• _Task objective_: Return every line of the material exactly.

• _Supplied records_:
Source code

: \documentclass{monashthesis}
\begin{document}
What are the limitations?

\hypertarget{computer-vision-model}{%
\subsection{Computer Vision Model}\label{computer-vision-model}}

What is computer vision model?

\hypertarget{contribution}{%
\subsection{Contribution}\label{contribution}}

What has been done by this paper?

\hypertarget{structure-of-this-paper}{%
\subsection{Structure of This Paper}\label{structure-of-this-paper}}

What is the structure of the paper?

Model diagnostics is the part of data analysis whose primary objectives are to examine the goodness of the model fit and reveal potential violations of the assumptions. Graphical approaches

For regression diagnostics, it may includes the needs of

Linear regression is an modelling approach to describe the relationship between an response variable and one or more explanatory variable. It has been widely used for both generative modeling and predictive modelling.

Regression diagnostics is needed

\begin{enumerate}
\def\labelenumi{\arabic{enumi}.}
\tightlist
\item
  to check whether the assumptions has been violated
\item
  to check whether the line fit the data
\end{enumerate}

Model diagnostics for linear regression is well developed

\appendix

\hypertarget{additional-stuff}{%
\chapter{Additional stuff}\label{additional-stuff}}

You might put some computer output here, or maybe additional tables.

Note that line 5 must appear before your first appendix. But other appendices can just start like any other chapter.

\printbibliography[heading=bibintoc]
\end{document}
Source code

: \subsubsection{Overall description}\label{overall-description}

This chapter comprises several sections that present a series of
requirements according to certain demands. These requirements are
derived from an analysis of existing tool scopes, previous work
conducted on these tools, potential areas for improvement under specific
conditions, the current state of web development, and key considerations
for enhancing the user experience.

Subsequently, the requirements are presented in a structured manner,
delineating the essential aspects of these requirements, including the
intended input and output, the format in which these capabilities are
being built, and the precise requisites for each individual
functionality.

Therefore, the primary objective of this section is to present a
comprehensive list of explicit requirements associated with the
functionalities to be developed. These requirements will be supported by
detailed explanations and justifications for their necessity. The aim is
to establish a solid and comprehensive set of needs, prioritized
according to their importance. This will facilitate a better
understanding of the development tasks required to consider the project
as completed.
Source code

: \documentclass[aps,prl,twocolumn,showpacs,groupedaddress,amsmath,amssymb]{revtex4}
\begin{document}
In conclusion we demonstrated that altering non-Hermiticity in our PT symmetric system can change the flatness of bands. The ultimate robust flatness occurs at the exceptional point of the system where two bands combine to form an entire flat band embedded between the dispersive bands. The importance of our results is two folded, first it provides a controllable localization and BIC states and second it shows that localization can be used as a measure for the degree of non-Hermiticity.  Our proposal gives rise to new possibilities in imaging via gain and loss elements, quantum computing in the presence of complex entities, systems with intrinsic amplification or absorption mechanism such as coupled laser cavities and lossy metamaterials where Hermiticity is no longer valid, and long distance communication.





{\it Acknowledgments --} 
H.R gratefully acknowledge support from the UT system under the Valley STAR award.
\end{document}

• _Response area_:
Source code

: \documentclass{monashthesis}
\begin{document}
What are the limitations?

\hypertarget{computer-vision-model}{%
\subsection{Computer Vision Model}\label{computer-vision-model}}

What is computer vision model?

\hypertarget{contribution}{%
\subsection{Contribution}\label{contribution}}

What has been done by this paper?

\hypertarget{structure-of-this-paper}{%
\subsection{Structure of This Paper}\label{structure-of-this-paper}}

What is the structure of the paper?

Model diagnostics is the part of data analysis whose primary objectives are to examine the goodness of the model fit and reveal potential violations of the assumptions. Graphical approaches

For regression diagnostics, it may includes the needs of

Linear regression is an modelling approach to describe the relationship between an response variable and one or more explanatory variable. It has been widely used for both generative modeling and predictive modelling.

Regression diagnostics is needed

\begin{enumerate}
\def\labelenumi{\arabic{enumi}.}
\tightlist
\item
  to check whether the assumptions has been violated
\item
  to check whether the line fit the data
\end{enumerate}

Model diagnostics for linear regression is well developed

\appendix

\hypertarget{additional-stuff}{%
\chapter{Additional stuff}\label{additional-stuff}}

You might put some computer output here, or maybe additional tables.

Note that line 5 must appear before your first appendix. But other appendices can just start like any other chapter.

\printbibliography[heading=bibintoc]
\end{document}
Source code

: \subsubsection{Overall description}\label{overall-description}

This chapter comprises several sections that present a series of
requirements according to certain demands. These requirements are
derived from an analysis of existing tool scopes, previous work
conducted on these tools, potential areas for improvement under specific
conditions, the current state of web development, and key considerations
for enhancing the user experience.

Subsequently, the requirements are presented in a structured manner,
delineating the essential aspects of these requirements, including the
intended input and output, the format in which these capabilities are
being built, and the precise requisites for each individual
functionality.

Therefore, the primary objective of this section is to present a
comprehensive list of explicit requirements associated with the
functionalities to be developed. These requirements will be supported by
detailed explanations and justifications for their necessity. The aim is
to establish a solid and comprehensive set of needs, prioritized
according to their importance. This will facilitate a better
understanding of the development tasks required to consider the project
as completed.
Source code

: \documentclass[aps,prl,twocolumn,showpacs,groupedaddress,amsmath,amssymb]{revtex4}
\begin{document}
In conclusion we demonstrated that altering non-Hermiticity in our PT symmetric system can change the flatness of bands. The ultimate robust flatness occurs at the exceptional point of the system where two bands combine to form an entire flat band embedded between the dispersive bands. The importance of our results is two folded, first it provides a controllable localization and BIC states and second it shows that localization can be used as a measure for the degree of non-Hermiticity.  Our proposal gives rise to new possibilities in imaging via gain and loss elements, quantum computing in the presence of complex entities, systems with intrinsic amplification or absorption mechanism such as coupled laser cavities and lossy metamaterials where Hermiticity is no longer valid, and long distance communication.





{\it Acknowledgments --} 
H.R gratefully acknowledge support from the UT system under the Valley STAR award.
\end{document}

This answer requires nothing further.